От госпитализации я отказалась, клятвенно пообещав, что завтра явлюсь в поликлинику и сделаю рентген. Машка притащила из морозилки пачку пельменей, я приложила ко лбу и мы уселись на кухне, пока Олег Васильевич (который участковый) прилаживал на место дверь.
Машка кивком показала на него и состроила довольную морду. Не надо было знать язык жестов, чтобы понять, что она снова нашла мне объект для домогательств. Я застонала, и она смирилась, принялась поправлять на мне кофточку, отодвинула челку — в общем, заботилась.
Амалия так и сидела прижавшись ко мне и хлюпала носом.
Танька накрывала чай с бутербродами.
Я блаженствовала.
Вот оно, счастье! И все у меня есть, и всего хватает! И ничего больше не нужно! Даже лишнее имеется — шишка, например.
Как ни упирался Соловьев — так представился участковый — мы его затащили за стол и заставили пить чай. Он себя чувствовал неловко, хоть дверь и пригладил на место. Замок пообещал завтра отремонтировать. Вообще оказался приятный дядька, ожидаемо поглядывал на Таньку, слушал ее громоподобный смех, завороженно глядел, как трясется ее грудь при этом, и в целом стоял уже в очереди на ее большое сердце.
— Не поеду никуда, — тихонько сказала Маля. — Пошли они все! С тобой останусь, тут.
— Так нельзя, — вздохнула я. — Ты ж у меня спасатель, небось и записалась-то из-за того, что все другие отказались.
Она кивнула.
— Куда хоть ехать-то?
— В Иркутск.
— Ого! — удивилась я. — Далеко!
Малек скисла еще больше.
— Дочь, — шепнула я ей на ухо, — Я бы в твоем возрасте и на твоем месте тоже махнула! Сейчас-то понимаю, как на самом деле упустила много возможностей. Но тогда у меня не было бы тебя. А ты — пока никто не держит — действуй! Это твой путь. Не повторяй мой. Ну ничего, — бодро продолжила я, поцеловав пушистую макушку. — Всего лишь месяц, справимся как-нибудь. Главное, на Новый год будем вместе.

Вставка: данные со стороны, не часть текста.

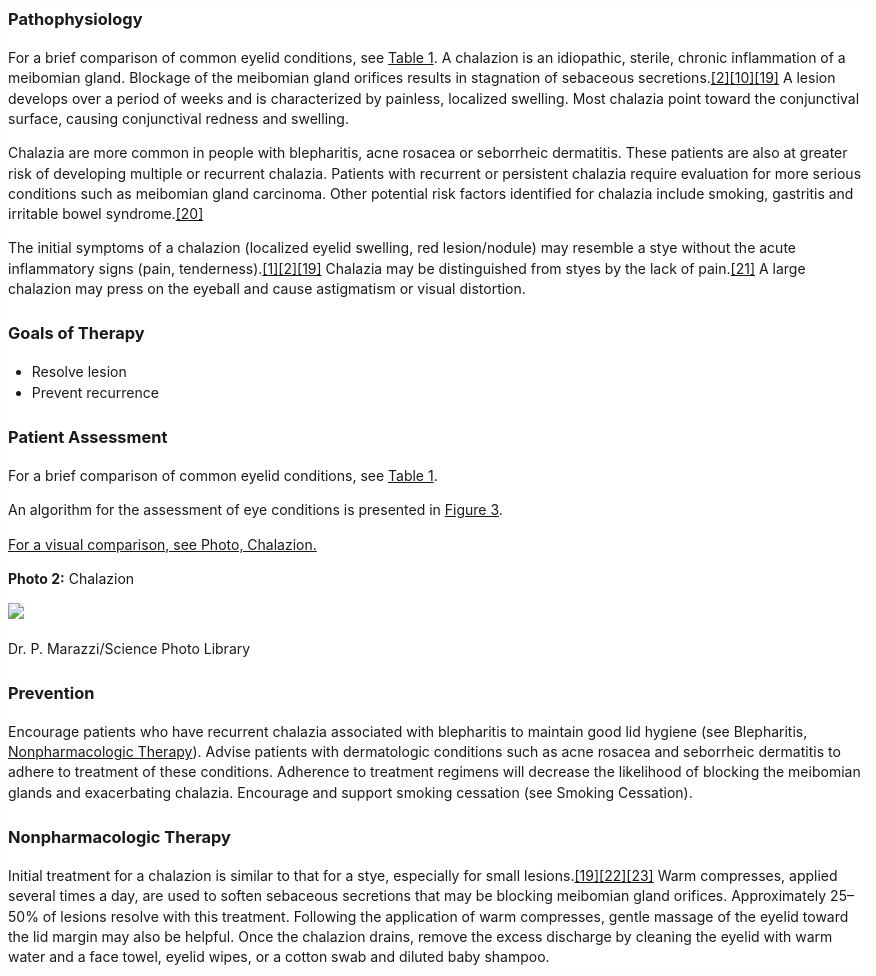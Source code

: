 ### Pathophysiology

For a brief comparison of common eyelid conditions, see [Table 1](#E8C7EFF9). A chalazion is an idiopathic, sterile, chronic inflammation of a meibomian gland. Blockage of the meibomian gland orifices results in stagnation of sebaceous secretions.​[[2]](#psc1014n1002)​[[10]](#psc1014n1008)​[[19]](#psc1014n1013) A lesion develops over a period of weeks and is characterized by painless, localized swelling. Most chalazia point toward the conjunctival surface, causing conjunctival redness and swelling.

Chalazia are more common in people with blepharitis, acne rosacea or seborrheic dermatitis. These patients are also at greater risk of developing multiple or recurrent chalazia. Patients with recurrent or persistent chalazia require evaluation for more serious conditions such as meibomian gland carcinoma. Other potential risk factors identified for chalazia include smoking, gastritis and irritable bowel syndrome.​[[20]](#psc1014n01082)

The initial symptoms of a chalazion (localized eyelid swelling, red lesion/nodule) may resemble a stye without the acute inflammatory signs (pain, tenderness).​[[1]](#psc1014n1001)​[[2]](#psc1014n1002)​[[19]](#psc1014n1013) Chalazia may be distinguished from styes by the lack of pain.​[[21]](#psc1014n01083) A large chalazion may press on the eyeball and cause astigmatism or visual distortion.

### Goals of Therapy

- Resolve lesion
- Prevent recurrence

### Patient Assessment

For a brief comparison of common eyelid conditions, see [Table 1](#E8C7EFF9).

An algorithm for the assessment of eye conditions is presented in [Figure 3](#figure-6DBC4BA6).

[For a visual comparison, see Photo, Chalazion.](#Chalazion-1ED2AA19)

**Photo 2:**  Chalazion

![](images/chalazion.jpg)

Dr. P. Marazzi/Science Photo Library

### Prevention

Encourage patients who have recurrent chalazia associated with blepharitis to maintain good lid hygiene (see Blepharitis, [Nonpharmacologic Therapy](#psc1014n01051)). Advise patients with dermatologic conditions such as acne rosacea and seborrheic dermatitis to adhere to treatment of these conditions. Adherence to treatment regimens will decrease the likelihood of blocking the meibomian glands and exacerbating chalazia. Encourage and support smoking cessation (see Smoking Cessation).

### Nonpharmacologic Therapy

Initial treatment for a chalazion is similar to that for a stye, especially for small lesions.​[[19]](#psc1014n1013)​[[22]](#psc1014n1016)​[[23]](#psc1014n1017) Warm compresses, applied several times a day, are used to soften sebaceous secretions that may be blocking meibomian gland orifices. Approximately 25–50% of lesions resolve with this treatment. Following the application of warm compresses, gentle massage of the eyelid toward the lid margin may also be helpful. Once the chalazion drains, remove the excess discharge by cleaning the eyelid with warm water and a face towel, eyelid wipes, or a cotton swab and diluted baby shampoo.
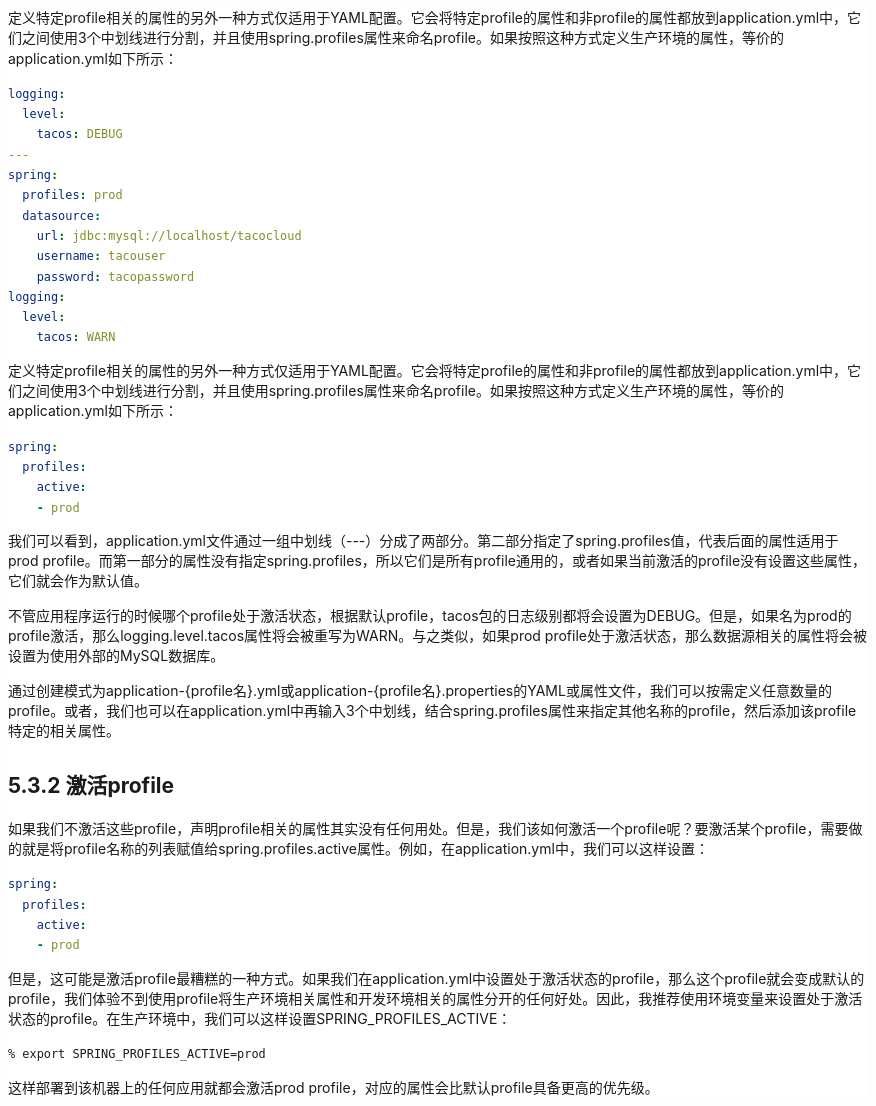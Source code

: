 定义特定profile相关的属性的另外一种方式仅适用于YAML配置。它会将特定profile的属性和非profile的属性都放到application.yml中，它们之间使用3个中划线进行分割，并且使用spring.profiles属性来命名profile。如果按照这种方式定义生产环境的属性，等价的application.yml如下所示：

```yml
logging:
  level:
    tacos: DEBUG
---
spring:
  profiles: prod
  datasource:
    url: jdbc:mysql://localhost/tacocloud
    username: tacouser
    password: tacopassword
logging:
  level:
    tacos: WARN
```

定义特定profile相关的属性的另外一种方式仅适用于YAML配置。它会将特定profile的属性和非profile的属性都放到application.yml中，它们之间使用3个中划线进行分割，并且使用spring.profiles属性来命名profile。如果按照这种方式定义生产环境的属性，等价的application.yml如下所示：

```yml
spring:
  profiles:
    active:
    - prod
```

我们可以看到，application.yml文件通过一组中划线（---）分成了两部分。第二部分指定了spring.profiles值，代表后面的属性适用于prod profile。而第一部分的属性没有指定spring.profiles，所以它们是所有profile通用的，或者如果当前激活的profile没有设置这些属性，它们就会作为默认值。

不管应用程序运行的时候哪个profile处于激活状态，根据默认profile，tacos包的日志级别都将会设置为DEBUG。但是，如果名为prod的profile激活，那么logging.level.tacos属性将会被重写为WARN。与之类似，如果prod profile处于激活状态，那么数据源相关的属性将会被设置为使用外部的MySQL数据库。

通过创建模式为application-{profile名}.yml或application-{profile名}.properties的YAML或属性文件，我们可以按需定义任意数量的profile。或者，我们也可以在application.yml中再输入3个中划线，结合spring.profiles属性来指定其他名称的profile，然后添加该profile特定的相关属性。

## 5.3.2 激活profile
如果我们不激活这些profile，声明profile相关的属性其实没有任何用处。但是，我们该如何激活一个profile呢？要激活某个profile，需要做的就是将profile名称的列表赋值给spring.profiles.active属性。例如，在application.yml中，我们可以这样设置：

```yml
spring:
  profiles:
    active:
    - prod
```

但是，这可能是激活profile最糟糕的一种方式。如果我们在application.yml中设置处于激活状态的profile，那么这个profile就会变成默认的profile，我们体验不到使用profile将生产环境相关属性和开发环境相关的属性分开的任何好处。因此，我推荐使用环境变量来设置处于激活状态的profile。在生产环境中，我们可以这样设置SPRING_PROFILES_ACTIVE：

```
% export SPRING_PROFILES_ACTIVE=prod
```

这样部署到该机器上的任何应用就都会激活prod profile，对应的属性会比默认profile具备更高的优先级。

Мы прекрасно посидели, и даже попели. У Олега оказался неплохой баритональный дискант. Вообще, хороший экземпляр. Как так вышло, что раньше не пересекались?
— Так ведь не вызывали! — развел он руками.
Назавтра я надвинула пониже шапку, чтобы закрыть огромный фиолетовый синяк посреди лба, и приплелась в деканат. Подписала договор, не особо вдаваясь в детали. Главное, что денег не просили. Спонсором выступил какой-то депутат, наверняка имеющий от всего этого свою выгоду.
Соловьев, как обещал, явился утром, легко отодвинул мою на соплях прилаженную цепочку, зашел в квартиру и принялся менять замок, не удосужившись меня поприветствовать. Я закуталась в шаль, благо хоть спала в пижаме, и ежась и зевая, вышла в коридор.
— Доброе утро! Да не стоило…
— Ну как же, это же я виноват, — сконфуженно пробасил он.
За это я накормила его сырниками, хорошо, что однажды наделала и заморозила, на всякий случай. Вот он и пришел.
Соловьев остался доволен, вежливо попрощался и ушел, козырнув. Что-то мне подсказывало, что еще вернется.
Наконец, настал тот страшный день, когда дочь помахала мне из окна поезда и поехала в такую даль, какую я и представить себе не могла.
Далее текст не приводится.